**Information given**
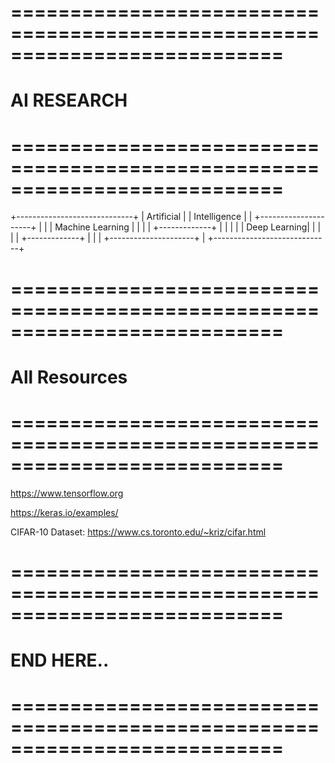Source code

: # ===========================================================================
# AI RESEARCH 
# ===========================================================================

+-----------------------------+
|          Artificial         |
|         Intelligence        |
|   +---------------------+   |
|   |    Machine Learning |   |
|   |   +-------------+   |   |
|   |   | Deep Learning|   |   |
|   |   +-------------+   |   |
|   +---------------------+   |
+-----------------------------+

# ===========================================================================
# All Resources 
# ===========================================================================

https://www.tensorflow.org

https://keras.io/examples/

CIFAR-10 Dataset: https://www.cs.toronto.edu/~kriz/cifar.html

# ===========================================================================
# END HERE..
# ===========================================================================
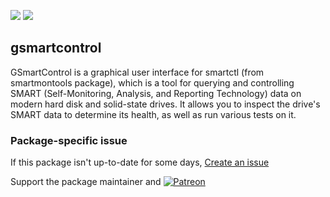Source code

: [![](https://img.shields.io/chocolatey/v/gsmartcontrol?color=green&label=gsmartcontrol)](https://chocolatey.org/packages/gsmartcontrol) [![](https://img.shields.io/chocolatey/dt/gsmartcontrol)](https://chocolatey.org/packages/gsmartcontrol)

## gsmartcontrol
GSmartControl is a graphical user interface for smartctl (from smartmontools package), which is a tool for querying and controlling SMART (Self-Monitoring, Analysis, and Reporting Technology) data on modern hard disk and solid-state drives. It allows you to inspect the drive's SMART data to determine its health, as well as run various tests on it.


### Package-specific issue
If this package isn't up-to-date for some days, [Create an issue](https://github.com/tunisiano187/Chocolatey-packages/issues/new/choose)

Support the package maintainer and [![Patreon](https://cdn.jsdelivr.net/gh/tunisiano187/Chocolatey-packages@d15c4e19c709e7148588d4523ffc6dd3cd3c7e5e/icons/patreon.png)](https://www.patreon.com/tunisiano)
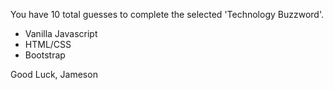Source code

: You have 10 total guesses to complete the selected 'Technology Buzzword'.

- Vanilla Javascript
- HTML/CSS
- Bootstrap

Good Luck,
Jameson
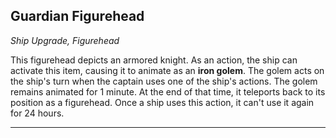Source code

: ﻿## Guardian Figurehead

*Ship Upgrade, Figurehead*

This figurehead depicts an armored knight. As an action, the ship can activate this item, causing it to animate as an **iron golem**. The golem acts on the ship's turn when the captain uses one of the ship's actions. The golem remains animated for 1 minute. At the end of that time, it teleports back to its position as a figurehead. Once a ship uses this action, it can't use it again for 24 hours.

---

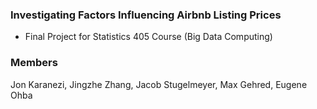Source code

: ### **Investigating Factors Influencing Airbnb Listing Prices**

- Final Project for Statistics 405 Course (Big Data Computing) 

### Members
Jon Karanezi, Jingzhe Zhang, Jacob Stugelmeyer, Max Gehred, Eugene Ohba
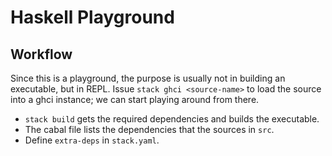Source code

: # Haskell Playground

## Workflow
Since this is a playground, the purpose is usually not in building an executable, but in REPL. Issue
`stack ghci <source-name>` to load the source into a ghci instance; we can start playing around from there.

* `stack build` gets the required dependencies and builds the executable.
* The cabal file lists the dependencies that the sources in `src`.
* Define `extra-deps` in `stack.yaml`.
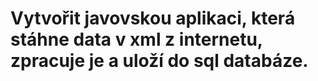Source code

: # Vytvořit javovskou aplikaci, která stáhne data v xml z internetu, zpracuje je a uloží do sql databáze. #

**What needs to be done**
Pull out every line holding "Technology" from the records above, and copy it.

**Answer below**
GSmartControl is a graphical user interface for smartctl (from smartmontools package), which is a tool for querying and controlling SMART (Self-Monitoring, Analysis, and Reporting Technology) data on modern hard disk and solid-state drives. It allows you to inspect the drive's SMART data to determine its health, as well as run various tests on it.
: You have 10 total guesses to complete the selected 'Technology Buzzword'.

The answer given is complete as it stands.